Thunderstruck & Other Stories, by Elizabeth McCracken

With April declared National Poetry Month, May is now officially Short Story Month, dedicated to reading, sharing, applauding and promoting the short story. On Twitter, Knopf has launched the hashtag #shortreads with links to stories, events, appreciations and advice. Given my deep appreciation of short stories, it seemed a good month to look at some past LitStaffRecs of story collections, both new and classic. For what else but the short story can impose the mix of concision and design that renders every word part of a jigsawed, glorious whole.

Kicking off the appreciation is Elizabeth McCracken’s extraordinary story collection, Thunderstruck.  The collection. McCracken’s second, and her fifth book, received the Story Prize in 2014. In “Something Amazing,” the collection’s first story, a grieving mother instructs her seventeen year-old son to seal up the room of his dead sister. This, she imagines will somehow purge the house of the evil that caused her daughter’s lymphoma. “Don’t touch a thing. Just seal it up. He nailed over the doorway with barrier cloth, then painted over that with latex paint.” The image of the girl’s room, sealed with something as ordinary as barrier cloth and paint, is more haunting than the ghost. Why is that, I wondered, as I devoured this singular book. As it turns out, the most ordinary things can be the strangest: a rental that comes furnished with worn out, sad objects; parents who’ve failed their son and fill the house with pets; a young girl whose indulgent grandmother is the reason she’s bursting out of her Patrick Henry costume on the Fourth of July—a bad start to a life-changing summer in which her reasoned view of the world serves her better than any adult.

Thunderstruck has many unexpected moments and so many affecting images (like that sealed room). In the tradition of contemporary American writers like Tobias Wolff, Deborah Eisenberg, Alan Gurganus, Lorrie Moore, Charles Baxter, and Antonya Nelson—McCracken’s world doesn’t belong solely to her characters. It’s hers too, in the brilliant detail, wisdom, and fresh asides. And there are dozens of perfect lines—so many, I’m tempted to finish this post off with a list for your reading pleasure:

The almond soap is as cracked as an old tooth.

He’s not circumcised.

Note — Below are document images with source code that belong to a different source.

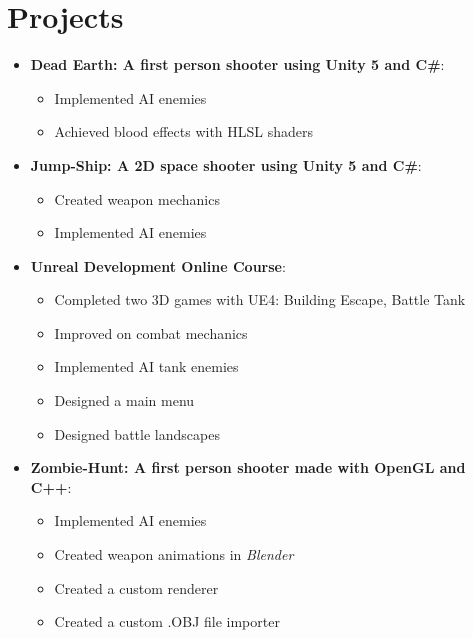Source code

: \documentclass[letterpaper,11pt]{article}
\newcommand{\resumeItem}[2]{
	\item\small{
		\textbf{#1}{: #2 \vspace{-2pt}}
	}
}
\newcommand{\resumeSubItem}[2]{\resumeItem{#1}{#2}\vspace{-4pt}}
\newcommand{\resumeSubHeadingListStart}{\begin{itemize}[leftmargin=*]}
\newcommand{\resumeSubHeadingListEnd}{\end{itemize}}
\begin{document}
	\section{Projects}
	\resumeSubHeadingListStart
	\resumeSubItem{Dead Earth: A first person shooter using Unity 5 and C\#}{}
	\begin{multicols}{2}
		\begin{itemize}
			\setlength\itemsep{0em}
			\item Implemented AI enemies
			\item Achieved blood effects with HLSL shaders
		\end{itemize}	
	\end{multicols}
	\vspace*{-5mm}
	\resumeSubItem{Jump-Ship: A 2D space shooter using Unity 5 and C\#}{}
	\begin{multicols}{2}
		\begin{itemize}
			\setlength\itemsep{0em}
			\item Created weapon mechanics
			\item Implemented AI enemies
		\end{itemize}
	\end{multicols}
	\vspace*{-5mm}
	\resumeSubItem{Unreal Development Online Course}{}
	\begin{multicols}{2}
		\begin{itemize}
			\setlength\itemsep{0em}
			\item Completed two 3D games with UE4: Building Escape, Battle Tank
			\item Improved on combat mechanics
			\item Implemented AI tank enemies
			\item Designed a main menu
			\item Designed battle landscapes
			
		\end{itemize}
	\end{multicols}
	\vspace*{-5mm}
	\resumeSubItem{Zombie-Hunt: A first person shooter made with OpenGL and C++}{}
	\begin{multicols}{2}
		\begin{itemize}
			\setlength\itemsep{0em}
			\item Implemented AI enemies
			\item Created weapon animations in \textit{Blender}
			\item Created a custom renderer
			\item Created a custom .OBJ file importer
		\end{itemize}
	\end{multicols}
	\resumeSubHeadingListEnd
	
\end{document}
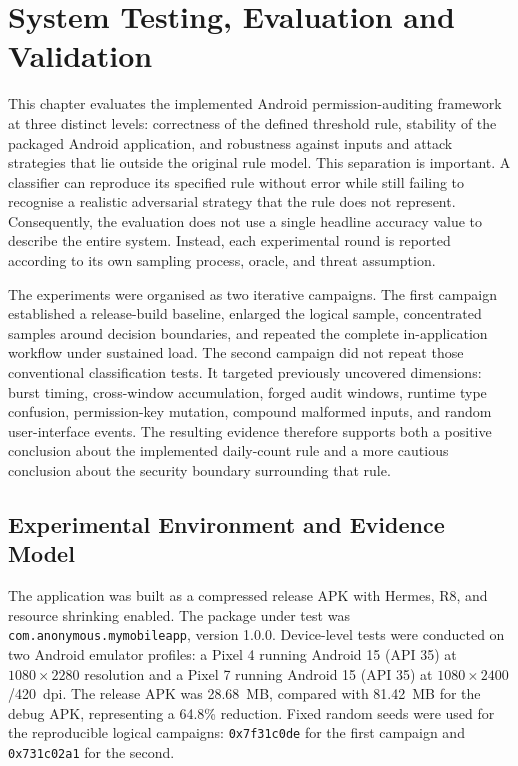 \newpage
\section{System Testing, Evaluation and Validation}

This chapter evaluates the implemented Android permission-auditing framework at three distinct levels: correctness of the defined threshold rule, stability of the packaged Android application, and robustness against inputs and attack strategies that lie outside the original rule model. This separation is important. A classifier can reproduce its specified rule without error while still failing to recognise a realistic adversarial strategy that the rule does not represent. Consequently, the evaluation does not use a single headline accuracy value to describe the entire system. Instead, each experimental round is reported according to its own sampling process, oracle, and threat assumption.

The experiments were organised as two iterative campaigns. The first campaign established a release-build baseline, enlarged the logical sample, concentrated samples around decision boundaries, and repeated the complete in-application workflow under sustained load. The second campaign did not repeat those conventional classification tests. It targeted previously uncovered dimensions: burst timing, cross-window accumulation, forged audit windows, runtime type confusion, permission-key mutation, compound malformed inputs, and random user-interface events. The resulting evidence therefore supports both a positive conclusion about the implemented daily-count rule and a more cautious conclusion about the security boundary surrounding that rule.

\subsection{Experimental Environment and Evidence Model}

The application was built as a compressed release APK with Hermes, R8, and resource shrinking enabled. The package under test was \texttt{com.anonymous.mymobileapp}, version 1.0.0. Device-level tests were conducted on two Android emulator profiles: a Pixel 4 running Android 15 (API 35) at $1080 \times 2280$ resolution and a Pixel 7 running Android 15 (API 35) at $1080 \times 2400$/420~dpi. The release APK was 28.68~MB, compared with 81.42~MB for the debug APK, representing a 64.8\% reduction. Fixed random seeds were used for the reproducible logical campaigns: \texttt{0x7f31c0de} for the first campaign and \texttt{0x731c02a1} for the second.

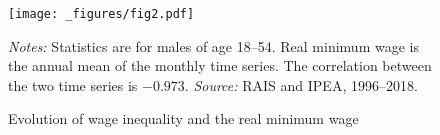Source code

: \begin{figure}[!htb]
  \centering
  \caption{\label{fig:var_minw_short}Evolution of wage inequality and the real minimum wage}
  \prefigvspace
  \texttt{[image: \_figures/fig2.pdf]} %
  \\
  \postfigvspace
  \begin{minipage}[t]{1\columnwidth}%
    \begin{spacing}{0.75}
      \emph{\scriptsize{}Notes: }{\scriptsize{}Statistics are for males
      of age 18--54. Real minimum wage is the annual mean of the monthly
      time series. The correlation between the two time series is $-0.973$. %
      \emph{\scriptsize{}Source: } RAIS and IPEA, 1996--2018.}
    \end{spacing}
  \end{minipage}
\end{figure}
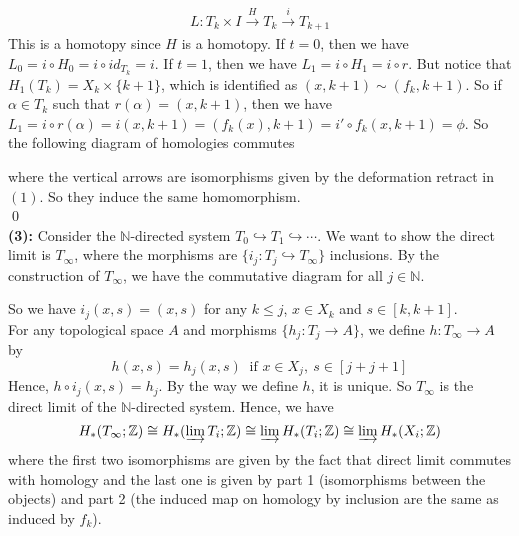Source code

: \documentclass[12pt]{amsart}
\newcommand{\Z}{\mathbb{Z}}
\newcommand{\N}{\mathbb{N}}
\begin{document}
\[L:T_k\times I\xrightarrow[]{H}T_k\xrightarrow[]{i} T_{k+1}\]
This is a homotopy since $H$ is a homotopy. If $t=0$, then we have $L_0=i\circ H_0=i\circ id_{T_k}=i$. If $t=1$, then we have $L_1=i\circ H_1=i\circ r$. But notice that $H_1(T_k)=X_k\times \{k+1\}$, which is identified as $(x,k+1)\sim(f_k,k+1)$. So if $\alpha\in T_k$ such that $r(\alpha)=(x,k+1)$, then we have 
$L_1=i\circ r(\alpha)=i(x,k+1)=(f_k(x),k+1)=i'\circ f_k(x,k+1)=\phi$. So the following diagram of homologies commutes
\begin{center}
\end{center}
where the vertical arrows are isomorphisms given by the deformation retract in $(1)$. So they induce the same homomorphism.
\\\qed\\
\textbf{(3):} Consider the $\N$-directed system $T_0\hookrightarrow T_1\hookrightarrow \cdots $. We want to show the direct limit is $T_\infty$, where the morphisms are $\{i_j:T_j\hookrightarrow T_\infty\}$ inclusions. By the construction of $T_\infty$, we have the commutative diagram for all $j\in\N$.
\begin{center}
\end{center}
So we have $i_j(x,s)=(x,s)$ for any $k\leq j$, $x\in X_k$ and $s\in[k,k+1]$.\\
For any topological space $A$ and morphisms $\{h_j:T_j\to A\}$, we define $h:T_\infty\to A$ by 
\[h(x,s)=h_j(x,s) \ \text{ if }x\in X_j, \ s\in [j+j+1]\]
Hence, $h\circ i_j(x,s)=h_j$. By the way we define $h$, it is unique. So $T_\infty$ is the direct limit of the $\N$-directed system.
Hence, we have 
\[H_\ast(T_\infty;\Z)\cong H_\ast(\varinjlim T_i;\Z)\cong \varinjlim H_\ast(T_i;\Z)\cong \varinjlim H_\ast(X_i;\Z) \]
where the first two isomorphisms are given by the fact that direct limit commutes with homology and the last one is given by part 1 (isomorphisms between the objects) and part 2 (the induced map on homology by inclusion are the same as induced by $f_k$).\\
\end{document}
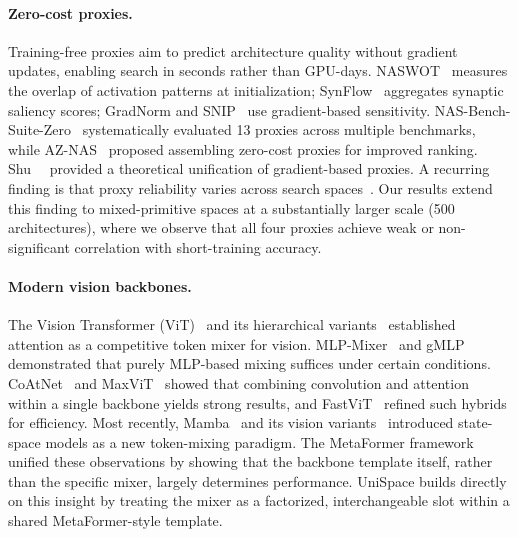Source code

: \documentclass[10pt,twocolumn,letterpaper]{article}
\newcommand{\method}{UniSpace\xspace}
\newcommand{\naswot}{NASWOT\xspace}
\begin{document}
\paragraph{Zero-cost proxies.}
Training-free proxies aim to predict architecture quality without gradient updates, enabling search in seconds rather than GPU-days. 
\naswot~\cite{mellor2021naswot} measures the overlap of activation patterns at initialization; SynFlow~\cite{tanaka2020synflow} aggregates synaptic saliency scores; GradNorm and SNIP~\cite{abdelfattah2021zerocost} use gradient-based sensitivity. 
NAS-Bench-Suite-Zero~\cite{krishnakumar2022nasbenchsuitezero} systematically evaluated 13 proxies across multiple benchmarks, while AZ-NAS~\cite{lee2024aznas} proposed assembling zero-cost proxies for improved ranking. 
Shu~\etal~\cite{shu2022unifying} provided a theoretical unification of gradient-based proxies. 
A recurring finding is that proxy reliability varies across search spaces~\cite{abdelfattah2021zerocost,krishnakumar2022nasbenchsuitezero}. 
Our results extend this finding to mixed-primitive spaces at a substantially larger scale (500 architectures), where we observe that all four proxies achieve weak or non-significant correlation with short-training accuracy.

\paragraph{Modern vision backbones.}
The Vision Transformer (ViT)~\cite{dosovitskiy2021image} and its hierarchical variants~\cite{liu2021swin,touvron2021training} established attention as a competitive token mixer for vision. 
MLP-Mixer~\cite{tolstikhin2021mlpmixer} and gMLP~\cite{liu2021gmlp} demonstrated that purely MLP-based mixing suffices under certain conditions. 
CoAtNet~\cite{dai2021coatnet} and MaxViT~\cite{tu2022maxvit} showed that combining convolution and attention within a single backbone yields strong results, and FastViT~\cite{vasu2023fastvit} refined such hybrids for efficiency. 
Most recently, Mamba~\cite{gu2023mamba} and its vision variants~\cite{zhu2024vim,liu2024vmamba} introduced state-space models as a new token-mixing paradigm. 
The MetaFormer framework~\cite{yu2022metaformer} unified these observations by showing that the backbone template itself, rather than the specific mixer, largely determines performance. 
\method builds directly on this insight by treating the mixer as a factorized, interchangeable slot within a shared MetaFormer-style template.

\end{document}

He looks like an Italian sculpture from a dream, a polychrome putto from the corner of a church. The tub is rotten, pink, with a sliding glass door that looks composed of a million thumbprints.

They were both terrible with money, and they had a soft spot for animals. No, soft spot didn’t cover it. They were about animals the way some of their friends were about drink: They snuck abandoned animals into the house. They bought animals with money they didn’t have. They swore they needed no more animals in the morning and showed up with more animals in the evening

In the December rain, the buildings around the town square were the color of dirty fingernails.

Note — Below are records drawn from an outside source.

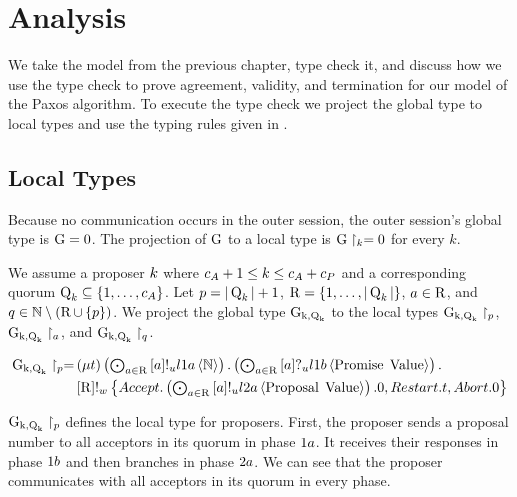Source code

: \chapter{Analysis}
We take the model from the previous chapter, type check it, and discuss how we use the type check to prove agreement, validity, and termination for our model of the Paxos algorithm.
To execute the type check we project the global type to local types and use the typing rules given in \cite{PetersEtal21}.

\section{Local Types}
Because no communication occurs in the outer session, the  outer session's global type is $\operatorname{G} = 0$.
The projection of $\operatorname{G}$ to a local type is $\operatorname{G} \upharpoonright_{k} = 0$ for every $k$.

We assume a proposer $k$ where $c_A + 1 \leq k \leq c_A + c_P$ and a corresponding quorum $\operatorname{Q}_{k}\subseteq\left\{1,\ldots,c_A\right\}$.
Let $p = |\operatorname{Q}_{k}| + 1$, $\operatorname{R} = \left\{1,\ldots,|\operatorname{Q}_{k}|\right\}$, $a \in \operatorname{R}$, and $q \in \mathbb{N}\setminus\left(\operatorname{R} \cup \left\{p\right\}\right)$.
We project the global type $\operatorname{G_{k, \operatorname{Q}_{k}}}$ to the local types $\operatorname{G_{k, \operatorname{Q}_{k}}} \upharpoonright_{p}$, $\operatorname{G_{k, \operatorname{Q}_{k}}} \upharpoonright_{a}$, and $\operatorname{G_{k, \operatorname{Q}_{k}}} \upharpoonright_{q}$.

\begin{align*}
\operatorname{G_{k, \operatorname{Q}_{k}}} \upharpoonright_{p} =
&
    \left(\mu t\right)
    \textstyle\left(\bigodot_{
        a\in\operatorname{R}
    } 
        \left[a\right]!_u l1a \left\langle \mathbb{N} \right\rangle
    \right) .
    \textstyle\left(\bigodot_{
        a\in\operatorname{R}
    } 
        \left[a\right]?_u l1b \left\langle \operatorname{Promise}\; \operatorname{Value} \right\rangle
    \right) .\\
&
    \left[\operatorname{R}\right]!_w \left\{
        \mathnormal{Accept} .
            \textstyle\left(\bigodot_{
                a\in\operatorname{R}
            } 
                \left[a\right]!_u l2a \left\langle \operatorname{Proposal}\; \operatorname{Value} \right\rangle\right).
                0 ,
        \mathnormal{Restart} .
            t ,
        \mathnormal{Abort} .
            0
    \right\}
\end{align*}

$\operatorname{G_{k, \operatorname{Q}_{k}}} \upharpoonright_{p}$ defines the local type for proposers.
First, the proposer sends a proposal number to all acceptors in its quorum in phase $1a$.
It receives their responses in phase $1b$ and then branches in phase $2a$.
We can see that the proposer communicates with all acceptors in its quorum in every phase.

On her hip, she balanced the little girl, who had a look of Victorian disapproval on her face. Even the girl’s dark hair looked annoyed and half-awake.

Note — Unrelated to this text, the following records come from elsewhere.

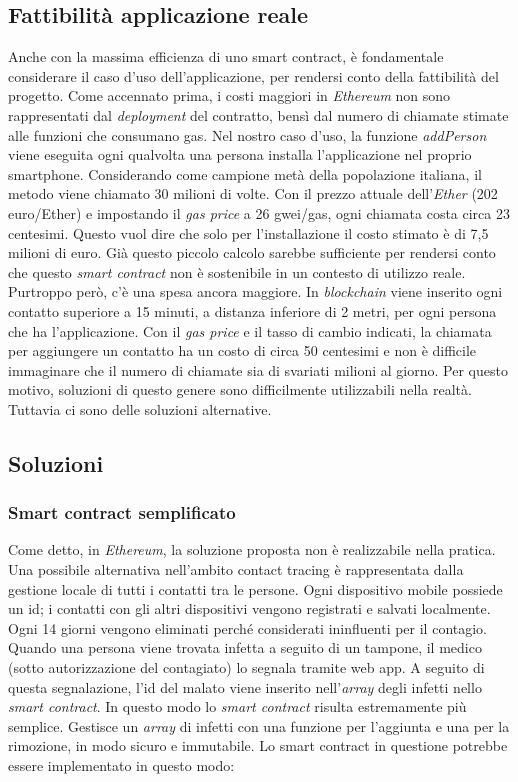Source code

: \subsection{Fattibilità applicazione reale}
Anche con la massima efficienza di uno smart contract, è fondamentale considerare il caso d’uso dell’applicazione, per rendersi conto della fattibilità del progetto.
Come accennato prima, i costi maggiori in \textit{Ethereum} non sono rappresentati dal \textit{deployment} del contratto, bensì dal numero di chiamate stimate alle funzioni che consumano gas.
Nel nostro caso d’uso, la funzione \textit{addPerson} viene eseguita ogni qualvolta una persona installa l’applicazione nel proprio smartphone. Considerando come campione metà della popolazione italiana, il metodo viene chiamato 30 milioni di volte. Con il prezzo attuale dell'\textit{Ether} (202 euro/Ether) e impostando il \textit{gas price} a 26 gwei/gas, ogni chiamata costa circa 23 centesimi. Questo vuol dire che solo per l’installazione il costo stimato è di 7,5 milioni di euro.
Già questo piccolo calcolo sarebbe sufficiente per rendersi conto che questo \textit{smart contract} non è sostenibile in un contesto di utilizzo reale. Purtroppo però, c’è una spesa ancora maggiore. In \textit{blockchain} viene inserito ogni contatto superiore a 15 minuti, a distanza inferiore di 2 metri, per ogni persona che ha l’applicazione. Con il \textit{gas price} e il tasso di cambio indicati, la chiamata per aggiungere un contatto ha un costo di circa 50 centesimi e non è difficile immaginare che il numero di chiamate sia di svariati milioni al giorno. Per questo motivo, soluzioni di questo genere sono difficilmente utilizzabili nella realtà.
Tuttavia ci sono delle soluzioni alternative.
\\
\subsection{Soluzioni}
\subsubsection{Smart contract semplificato}
Come detto, in \textit{Ethereum}, la soluzione proposta non è realizzabile nella pratica. Una possibile alternativa nell’ambito contact tracing è rappresentata dalla gestione locale di tutti i contatti tra le persone. Ogni dispositivo mobile possiede un id; i contatti con gli altri dispositivi vengono registrati e salvati localmente. Ogni 14 giorni vengono eliminati perché considerati ininfluenti per il contagio.
Quando una persona viene trovata infetta a seguito di un tampone, il medico (sotto autorizzazione del contagiato) lo segnala tramite web app. A seguito di questa segnalazione, l’id del malato viene inserito nell’\textit{array} degli infetti nello \textit{smart contract}. 
In questo modo lo \textit{smart contract} risulta estremamente più semplice. Gestisce un \textit{array} di infetti con una funzione per l'aggiunta e una per la rimozione, in modo sicuro e immutabile.
Lo smart contract in questione potrebbe essere implementato in questo modo:

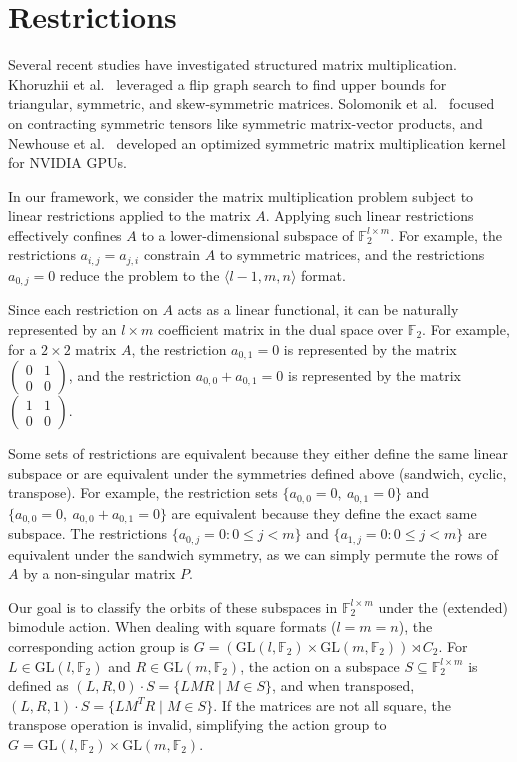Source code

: \documentclass[11pt]{article}
\begin{document}
\section{Restrictions}\label{sec:restrictions}
Several recent studies have investigated structured matrix multiplication. Khoruzhii et al.~\cite{khoruzhii2025fasteralgorithmsstructuredmatrix} leveraged a flip graph search to find upper bounds for triangular, symmetric, and skew-symmetric matrices. Solomonik et al.~\cite{solomonik2015contracting} focused on contracting symmetric tensors like symmetric matrix-vector products, and Newhouse et al.~\cite{newhouse2024faster} developed an optimized symmetric matrix multiplication kernel for NVIDIA GPUs.

In our framework, we consider the matrix multiplication problem subject to linear restrictions applied to the matrix $A$. Applying such linear restrictions effectively confines $A$ to a lower-dimensional subspace of $\mathbb{F}_2^{l\times m}$. For example, the restrictions $a_{i,j}=a_{j,i}$ constrain $A$ to symmetric matrices, and the restrictions $a_{0,j}=0$ reduce the problem to the $\langle l-1,m,n\rangle$ format.

Since each restriction on $A$ acts as a linear functional, it can be naturally represented by an $l \times m$ coefficient matrix in the dual space over $\mathbb{F}_2$.
For example, for a $2\times 2$ matrix $A$, the restriction $a_{0,1}=0$ is represented by the matrix $\begin{pmatrix} 0 & 1 \\ 0 & 0 \end{pmatrix}$,
and the restriction $a_{0,0}+a_{0,1}=0$ is represented by the matrix $\begin{pmatrix} 1 & 1 \\ 0 & 0 \end{pmatrix}$.

Some sets of restrictions are equivalent because they either define the same linear subspace or are equivalent under the symmetries defined above (sandwich, cyclic, transpose).
For example, the restriction sets $\{a_{0,0}=0,\ a_{0,1}=0\}$ and $\{a_{0,0}=0,\ a_{0,0}+a_{0,1}=0\}$ are equivalent because they define the exact same subspace.
The restrictions $\{a_{0,j}=0 : 0\le j<m\}$ and $\{a_{1,j}=0 : 0\le j<m\}$ are equivalent under the sandwich symmetry, as we can simply permute the rows of $A$ by a non-singular matrix $P$.

Our goal is to classify the orbits of these subspaces in $\mathbb{F}_2^{l\times m}$ under the (extended) bimodule action. When dealing with square formats ($l=m=n$), the corresponding action group is $G=(\mathrm{GL}(l,\mathbb{F}_2)\times \mathrm{GL}(m,\mathbb{F}_2)) \rtimes C_2$.
For $L \in \mathrm{GL}(l,\mathbb{F}_2)$ and $R \in \mathrm{GL}(m,\mathbb{F}_2)$, the action on a subspace $S \subseteq \mathbb{F}_2^{l\times m}$ is defined as $(L,R,0)\cdot S = \{LMR \mid M\in S\}$, and when transposed, $(L,R,1)\cdot S = \{LM^T R \mid M\in S\}$. If the matrices are not all square, the transpose operation is invalid, simplifying the action group to $G=\mathrm{GL}(l,\mathbb{F}_2)\times \mathrm{GL}(m,\mathbb{F}_2)$.
\end{document}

In the morning, they discovered that the interior walls were so thin they could hear, just behind the headboard, the noise of M. Petit emptying his bladder as clearly as if he’d been in the same room. It was a long story, the emptying of M. Petit’s bladder, with many digressions and false endings.

For me, the pleasure of the short story lies in these encapsulation of deft language and life, and in this collection such instances are everywhere. Elizabeth McCracken’s ear is especially suited for the story. Her tone is always perfect, and the humanity that runs through every story is generous and unforgettable.